Dataset content:

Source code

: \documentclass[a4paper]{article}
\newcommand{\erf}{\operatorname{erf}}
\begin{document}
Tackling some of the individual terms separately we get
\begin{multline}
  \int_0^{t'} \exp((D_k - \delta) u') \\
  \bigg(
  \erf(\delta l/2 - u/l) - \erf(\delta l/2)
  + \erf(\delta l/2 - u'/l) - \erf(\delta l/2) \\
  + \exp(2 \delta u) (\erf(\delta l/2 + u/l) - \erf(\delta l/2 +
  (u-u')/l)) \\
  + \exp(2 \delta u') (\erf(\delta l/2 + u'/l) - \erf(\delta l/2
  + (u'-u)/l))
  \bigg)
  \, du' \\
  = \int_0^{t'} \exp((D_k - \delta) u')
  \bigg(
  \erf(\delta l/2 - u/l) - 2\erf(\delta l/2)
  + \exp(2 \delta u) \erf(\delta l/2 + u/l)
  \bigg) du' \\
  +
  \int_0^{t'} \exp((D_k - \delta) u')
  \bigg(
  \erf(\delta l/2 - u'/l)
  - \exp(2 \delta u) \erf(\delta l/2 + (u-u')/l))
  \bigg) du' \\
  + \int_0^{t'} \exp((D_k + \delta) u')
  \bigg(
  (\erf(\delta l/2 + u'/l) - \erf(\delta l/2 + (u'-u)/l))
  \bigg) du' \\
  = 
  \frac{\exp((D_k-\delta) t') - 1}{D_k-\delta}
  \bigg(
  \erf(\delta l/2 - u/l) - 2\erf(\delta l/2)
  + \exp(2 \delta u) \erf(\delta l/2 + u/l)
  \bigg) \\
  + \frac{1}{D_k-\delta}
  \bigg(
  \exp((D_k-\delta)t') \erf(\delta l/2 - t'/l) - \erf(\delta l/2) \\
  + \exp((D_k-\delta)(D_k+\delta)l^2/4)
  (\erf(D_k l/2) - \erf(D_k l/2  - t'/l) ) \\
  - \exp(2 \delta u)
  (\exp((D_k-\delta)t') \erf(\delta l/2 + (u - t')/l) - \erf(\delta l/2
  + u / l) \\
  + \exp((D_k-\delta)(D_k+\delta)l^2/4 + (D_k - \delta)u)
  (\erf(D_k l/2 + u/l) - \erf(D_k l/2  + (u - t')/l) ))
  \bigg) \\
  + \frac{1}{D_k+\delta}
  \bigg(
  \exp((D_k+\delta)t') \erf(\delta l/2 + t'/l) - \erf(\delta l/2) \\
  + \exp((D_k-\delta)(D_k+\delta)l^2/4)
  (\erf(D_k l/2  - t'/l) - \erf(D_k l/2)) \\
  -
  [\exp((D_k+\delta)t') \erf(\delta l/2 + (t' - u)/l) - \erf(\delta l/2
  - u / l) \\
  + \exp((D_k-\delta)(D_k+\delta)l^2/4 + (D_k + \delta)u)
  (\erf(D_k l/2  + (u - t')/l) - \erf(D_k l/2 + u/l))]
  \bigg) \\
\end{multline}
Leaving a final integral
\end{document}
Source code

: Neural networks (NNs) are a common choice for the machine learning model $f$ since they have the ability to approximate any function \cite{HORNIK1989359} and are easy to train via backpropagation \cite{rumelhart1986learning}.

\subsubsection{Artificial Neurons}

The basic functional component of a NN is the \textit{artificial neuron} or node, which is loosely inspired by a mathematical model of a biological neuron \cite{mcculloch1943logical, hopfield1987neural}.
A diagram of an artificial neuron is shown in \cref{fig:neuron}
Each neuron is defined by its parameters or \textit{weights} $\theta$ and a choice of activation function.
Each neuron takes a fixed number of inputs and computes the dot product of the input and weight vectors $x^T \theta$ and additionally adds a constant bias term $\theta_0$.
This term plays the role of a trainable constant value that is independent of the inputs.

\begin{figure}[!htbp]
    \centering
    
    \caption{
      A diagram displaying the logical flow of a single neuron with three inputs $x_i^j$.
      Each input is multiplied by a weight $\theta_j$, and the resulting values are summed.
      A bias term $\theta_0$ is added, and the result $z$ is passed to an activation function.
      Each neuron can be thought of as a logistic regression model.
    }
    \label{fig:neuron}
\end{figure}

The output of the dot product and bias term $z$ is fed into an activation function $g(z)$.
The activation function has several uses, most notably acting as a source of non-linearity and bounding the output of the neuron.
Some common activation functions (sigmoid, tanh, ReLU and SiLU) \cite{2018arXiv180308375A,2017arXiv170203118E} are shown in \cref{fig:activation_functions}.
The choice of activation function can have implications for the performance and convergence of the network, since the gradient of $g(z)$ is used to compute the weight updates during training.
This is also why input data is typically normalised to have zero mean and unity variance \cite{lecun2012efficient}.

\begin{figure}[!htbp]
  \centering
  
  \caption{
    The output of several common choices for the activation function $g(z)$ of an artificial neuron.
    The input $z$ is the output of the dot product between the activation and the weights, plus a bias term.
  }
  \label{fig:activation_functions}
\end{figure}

Task objective: Working through the records above, copy each one exactly.

Reply to the task:
Source code

: \documentclass[a4paper]{article}
\newcommand{\erf}{\operatorname{erf}}
\begin{document}
Tackling some of the individual terms separately we get
\begin{multline}
  \int_0^{t'} \exp((D_k - \delta) u') \\
  \bigg(
  \erf(\delta l/2 - u/l) - \erf(\delta l/2)
  + \erf(\delta l/2 - u'/l) - \erf(\delta l/2) \\
  + \exp(2 \delta u) (\erf(\delta l/2 + u/l) - \erf(\delta l/2 +
  (u-u')/l)) \\
  + \exp(2 \delta u') (\erf(\delta l/2 + u'/l) - \erf(\delta l/2
  + (u'-u)/l))
  \bigg)
  \, du' \\
  = \int_0^{t'} \exp((D_k - \delta) u')
  \bigg(
  \erf(\delta l/2 - u/l) - 2\erf(\delta l/2)
  + \exp(2 \delta u) \erf(\delta l/2 + u/l)
  \bigg) du' \\
  +
  \int_0^{t'} \exp((D_k - \delta) u')
  \bigg(
  \erf(\delta l/2 - u'/l)
  - \exp(2 \delta u) \erf(\delta l/2 + (u-u')/l))
  \bigg) du' \\
  + \int_0^{t'} \exp((D_k + \delta) u')
  \bigg(
  (\erf(\delta l/2 + u'/l) - \erf(\delta l/2 + (u'-u)/l))
  \bigg) du' \\
  = 
  \frac{\exp((D_k-\delta) t') - 1}{D_k-\delta}
  \bigg(
  \erf(\delta l/2 - u/l) - 2\erf(\delta l/2)
  + \exp(2 \delta u) \erf(\delta l/2 + u/l)
  \bigg) \\
  + \frac{1}{D_k-\delta}
  \bigg(
  \exp((D_k-\delta)t') \erf(\delta l/2 - t'/l) - \erf(\delta l/2) \\
  + \exp((D_k-\delta)(D_k+\delta)l^2/4)
  (\erf(D_k l/2) - \erf(D_k l/2  - t'/l) ) \\
  - \exp(2 \delta u)
  (\exp((D_k-\delta)t') \erf(\delta l/2 + (u - t')/l) - \erf(\delta l/2
  + u / l) \\
  + \exp((D_k-\delta)(D_k+\delta)l^2/4 + (D_k - \delta)u)
  (\erf(D_k l/2 + u/l) - \erf(D_k l/2  + (u - t')/l) ))
  \bigg) \\
  + \frac{1}{D_k+\delta}
  \bigg(
  \exp((D_k+\delta)t') \erf(\delta l/2 + t'/l) - \erf(\delta l/2) \\
  + \exp((D_k-\delta)(D_k+\delta)l^2/4)
  (\erf(D_k l/2  - t'/l) - \erf(D_k l/2)) \\
  -
  [\exp((D_k+\delta)t') \erf(\delta l/2 + (t' - u)/l) - \erf(\delta l/2
  - u / l) \\
  + \exp((D_k-\delta)(D_k+\delta)l^2/4 + (D_k + \delta)u)
  (\erf(D_k l/2  + (u - t')/l) - \erf(D_k l/2 + u/l))]
  \bigg) \\
\end{multline}
Leaving a final integral
\end{document}
Source code

: Neural networks (NNs) are a common choice for the machine learning model $f$ since they have the ability to approximate any function \cite{HORNIK1989359} and are easy to train via backpropagation \cite{rumelhart1986learning}.

\subsubsection{Artificial Neurons}

The basic functional component of a NN is the \textit{artificial neuron} or node, which is loosely inspired by a mathematical model of a biological neuron \cite{mcculloch1943logical, hopfield1987neural}.
A diagram of an artificial neuron is shown in \cref{fig:neuron}
Each neuron is defined by its parameters or \textit{weights} $\theta$ and a choice of activation function.
Each neuron takes a fixed number of inputs and computes the dot product of the input and weight vectors $x^T \theta$ and additionally adds a constant bias term $\theta_0$.
This term plays the role of a trainable constant value that is independent of the inputs.

\begin{figure}[!htbp]
    \centering
    
    \caption{
      A diagram displaying the logical flow of a single neuron with three inputs $x_i^j$.
      Each input is multiplied by a weight $\theta_j$, and the resulting values are summed.
      A bias term $\theta_0$ is added, and the result $z$ is passed to an activation function.
      Each neuron can be thought of as a logistic regression model.
    }
    \label{fig:neuron}
\end{figure}

The output of the dot product and bias term $z$ is fed into an activation function $g(z)$.
The activation function has several uses, most notably acting as a source of non-linearity and bounding the output of the neuron.
Some common activation functions (sigmoid, tanh, ReLU and SiLU) \cite{2018arXiv180308375A,2017arXiv170203118E} are shown in \cref{fig:activation_functions}.
The choice of activation function can have implications for the performance and convergence of the network, since the gradient of $g(z)$ is used to compute the weight updates during training.
This is also why input data is typically normalised to have zero mean and unity variance \cite{lecun2012efficient}.

\begin{figure}[!htbp]
  \centering
  
  \caption{
    The output of several common choices for the activation function $g(z)$ of an artificial neuron.
    The input $z$ is the output of the dot product between the activation and the weights, plus a bias term.
  }
  \label{fig:activation_functions}
\end{figure}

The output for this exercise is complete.